好久没有更新博客了,最近复习了一下mapreduce,有一点忘记代码了,我还是弄一点模板。
import java.io.IOException;
import org.apache.hadoop.conf.Configuration;
import org.apache.hadoop.fs.Path;
import org.apache.hadoop.io.LongWritable;
import org.apache.hadoop.io.NullWritable;
import org.apache.hadoop.io.Text;
import org.apache.hadoop.mapreduce.Job;
import org.apache.hadoop.mapreduce.Mapper;
import org.apache.hadoop.mapreduce.Mapper.Context;
import org.apache.hadoop.mapreduce.Reducer;
import org.apache.hadoop.mapreduce.Reducer.Context;
import org.apache.hadoop.mapreduce.lib.input.FileInputFormat;
import org.apache.hadoop.mapreduce.lib.output.FileOutputFormat;
public class SortCount
{
public static class SortMapper
extends Mapper<LongWritable, Text, InfoBean, NullWritable> //map方法
{
private InfoBean i = new InfoBean();
protected void map(LongWritable key, Text value, Mapper<LongWritable, Text, InfoBean, NullWritable>.Context context)

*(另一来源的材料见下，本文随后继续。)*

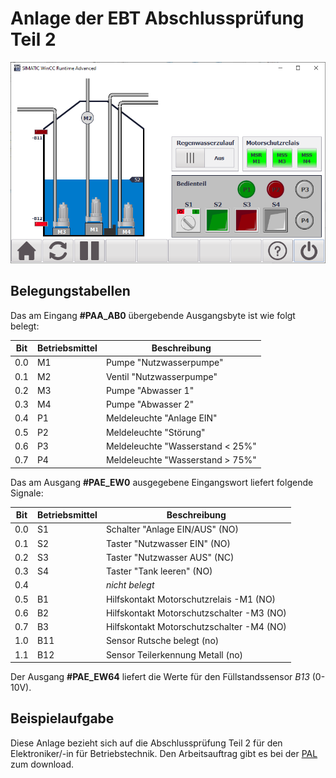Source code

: # Anlage der EBT Abschlussprüfung Teil 2

![Bild der Visualisierung](simulation.png)

## Belegungstabellen

Das am Eingang __#PAA_AB0__ übergebende Ausgangsbyte ist wie folgt belegt:

Bit | Betriebsmittel | Beschreibung
--- | -------------- | ------------
0.0 |             M1 | Pumpe "Nutzwasserpumpe"
0.1 |             M2 | Ventil "Nutzwasserpumpe"
0.2 |             M3 | Pumpe "Abwasser 1"
0.3 |             M4 | Pumpe "Abwasser 2"
0.4 |             P1 | Meldeleuchte "Anlage EIN"
0.5 |             P2 | Meldeleuchte "Störung"
0.6 |             P3 | Meldeleuchte "Wasserstand < 25%"
0.7 |             P4 | Meldeleuchte "Wasserstand > 75%"

Das am Ausgang __#PAE_EW0__ ausgegebene Eingangswort liefert folgende Signale:

Bit | Betriebsmittel | Beschreibung
--- | -------------- | ------------
0.0 |             S1 | Schalter "Anlage EIN/AUS" (NO)
0.1 |             S2 | Taster "Nutzwasser EIN" (NO)
0.2 |             S3 | Taster "Nutzwasser AUS" (NC)
0.3 |             S4 | Taster "Tank leeren" (NO)
0.4 |                | _nicht belegt_
0.5 |             B1 | Hilfskontakt Motorschutzrelais -M1 (NO)
0.6 |             B2 | Hilfskontakt Motorschutzschalter -M3 (NO)
0.7 |             B3 | Hilfskontakt Motorschutzschalter -M4 (NO)
1.0 |            B11 | Sensor Rutsche belegt (no)
1.1 |            B12 | Sensor Teilerkennung Metall (no)

Der Ausgang __#PAE_EW64__ liefert die Werte für den Füllstandssensor _B13_ (0-10V).

## Beispielaufgabe

Diese Anlage bezieht sich auf die Abschlussprüfung Teil 2 für den Elektroniker/-in für Betriebstechnik. Den Arbeitsauftrag gibt es bei der [PAL](https://www.stuttgart.ihk24.de/pal/elektrotechnische-berufe/materialbereitstellung-ausbildungsbetrieb/sommer2019) zum download.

throws IOException, InterruptedException
{
String line = value.toString();
try
{
String[] fields = line.split("\\s+"); //正则表达式
String name = fields[0];
long sum = Long.parseLong(fields[1]);
this.i.set(sum, name);
context.write(this.i, NullWritable.get());
}
catch (Exception e)
{
e.printStackTrace();
}
}
}
public static class SortReducer
extends Reducer<InfoBean, NullWritable, Text, InfoBean> //reduce方法
{
private Text t = new Text();
private InfoBean i = new InfoBean();
protected void reduce(InfoBean key, Iterable<NullWritable> values, Reducer<InfoBean, NullWritable, Text, InfoBean>.Context context)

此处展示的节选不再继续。